Thankfully, there were a few areas where I managed quite well on my own: application of deodorant and knowing when to tell my mother that I could curl my own bangs and still obtain the same degree of mockery from pre-teen vixens at school. That was about it, but it was something.
Seventeen years later, I still find myself sometimes baffled by what mainstream society has deemed "normal" in the beauty department. I have never had a Brazilian Wax, a facial or any kind of Botox or colon cleanse. Maybe I'm missing out, but I think that as long as I have mastered the basics that I was a little slow to pick up on all those years ago, I'll be fine without the rest. I do have one regret though. Maybe if my mother had fed me more hormone injected beef, I would have graduated from that training bra by now.

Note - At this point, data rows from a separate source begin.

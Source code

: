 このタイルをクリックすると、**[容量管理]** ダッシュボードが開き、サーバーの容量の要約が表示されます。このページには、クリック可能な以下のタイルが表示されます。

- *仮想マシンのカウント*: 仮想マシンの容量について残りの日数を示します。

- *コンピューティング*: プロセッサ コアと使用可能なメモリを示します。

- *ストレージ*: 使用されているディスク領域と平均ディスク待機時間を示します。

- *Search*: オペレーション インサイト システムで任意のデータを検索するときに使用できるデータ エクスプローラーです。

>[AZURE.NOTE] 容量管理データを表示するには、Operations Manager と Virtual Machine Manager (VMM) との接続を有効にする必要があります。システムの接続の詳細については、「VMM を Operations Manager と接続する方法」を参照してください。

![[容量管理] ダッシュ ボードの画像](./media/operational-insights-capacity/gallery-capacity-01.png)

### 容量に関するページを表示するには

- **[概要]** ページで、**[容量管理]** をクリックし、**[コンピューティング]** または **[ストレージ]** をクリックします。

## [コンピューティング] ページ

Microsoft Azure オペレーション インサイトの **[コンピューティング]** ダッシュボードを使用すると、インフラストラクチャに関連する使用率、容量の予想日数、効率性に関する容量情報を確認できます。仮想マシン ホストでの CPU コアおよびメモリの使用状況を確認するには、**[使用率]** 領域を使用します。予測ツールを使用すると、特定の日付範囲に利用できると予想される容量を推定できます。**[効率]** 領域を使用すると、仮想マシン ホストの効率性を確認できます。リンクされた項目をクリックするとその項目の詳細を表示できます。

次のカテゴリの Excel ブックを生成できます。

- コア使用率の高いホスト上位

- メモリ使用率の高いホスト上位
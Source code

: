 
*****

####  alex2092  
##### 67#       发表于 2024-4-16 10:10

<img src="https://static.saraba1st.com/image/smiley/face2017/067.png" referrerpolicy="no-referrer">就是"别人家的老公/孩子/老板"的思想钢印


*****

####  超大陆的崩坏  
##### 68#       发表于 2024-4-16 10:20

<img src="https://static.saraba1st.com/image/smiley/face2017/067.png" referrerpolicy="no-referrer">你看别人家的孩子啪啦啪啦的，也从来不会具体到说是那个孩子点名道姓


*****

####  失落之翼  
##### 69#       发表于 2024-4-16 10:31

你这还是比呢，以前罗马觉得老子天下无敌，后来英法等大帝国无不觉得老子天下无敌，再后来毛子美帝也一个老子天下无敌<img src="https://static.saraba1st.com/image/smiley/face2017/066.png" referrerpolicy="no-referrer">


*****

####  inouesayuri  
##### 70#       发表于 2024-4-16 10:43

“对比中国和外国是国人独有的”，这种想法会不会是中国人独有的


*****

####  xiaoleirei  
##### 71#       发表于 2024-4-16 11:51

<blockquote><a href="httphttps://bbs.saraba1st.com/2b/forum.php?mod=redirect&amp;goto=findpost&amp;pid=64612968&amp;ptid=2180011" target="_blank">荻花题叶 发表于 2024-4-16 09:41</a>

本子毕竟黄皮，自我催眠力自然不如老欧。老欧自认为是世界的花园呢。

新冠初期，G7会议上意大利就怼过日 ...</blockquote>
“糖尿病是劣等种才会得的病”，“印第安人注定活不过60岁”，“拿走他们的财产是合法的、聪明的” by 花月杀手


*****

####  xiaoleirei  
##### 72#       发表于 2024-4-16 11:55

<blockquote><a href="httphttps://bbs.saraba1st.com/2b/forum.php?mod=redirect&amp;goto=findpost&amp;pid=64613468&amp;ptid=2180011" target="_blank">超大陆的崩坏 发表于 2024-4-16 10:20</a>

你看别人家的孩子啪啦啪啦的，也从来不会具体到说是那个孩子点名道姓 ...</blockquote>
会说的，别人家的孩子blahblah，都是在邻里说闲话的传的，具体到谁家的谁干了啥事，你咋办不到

Incidentally, isn't this an educational ad?
Yikes!
3 comments:
I'm sorry, but I was laughing my butt of reading that! And I still haven't figured out the proper way to shave one's legs... darn knobby knees! ;)
I got an e-mail once with a bunch of really old magazine ads that included one in which the model was "trapped in a web of her husband's indifference" because she only did "now-and-then care." The solution? Obvious! Her doctor told her to use Lysol feminine care product and all her marital problems went away!
The idea of a brazilian wax makes me shudder!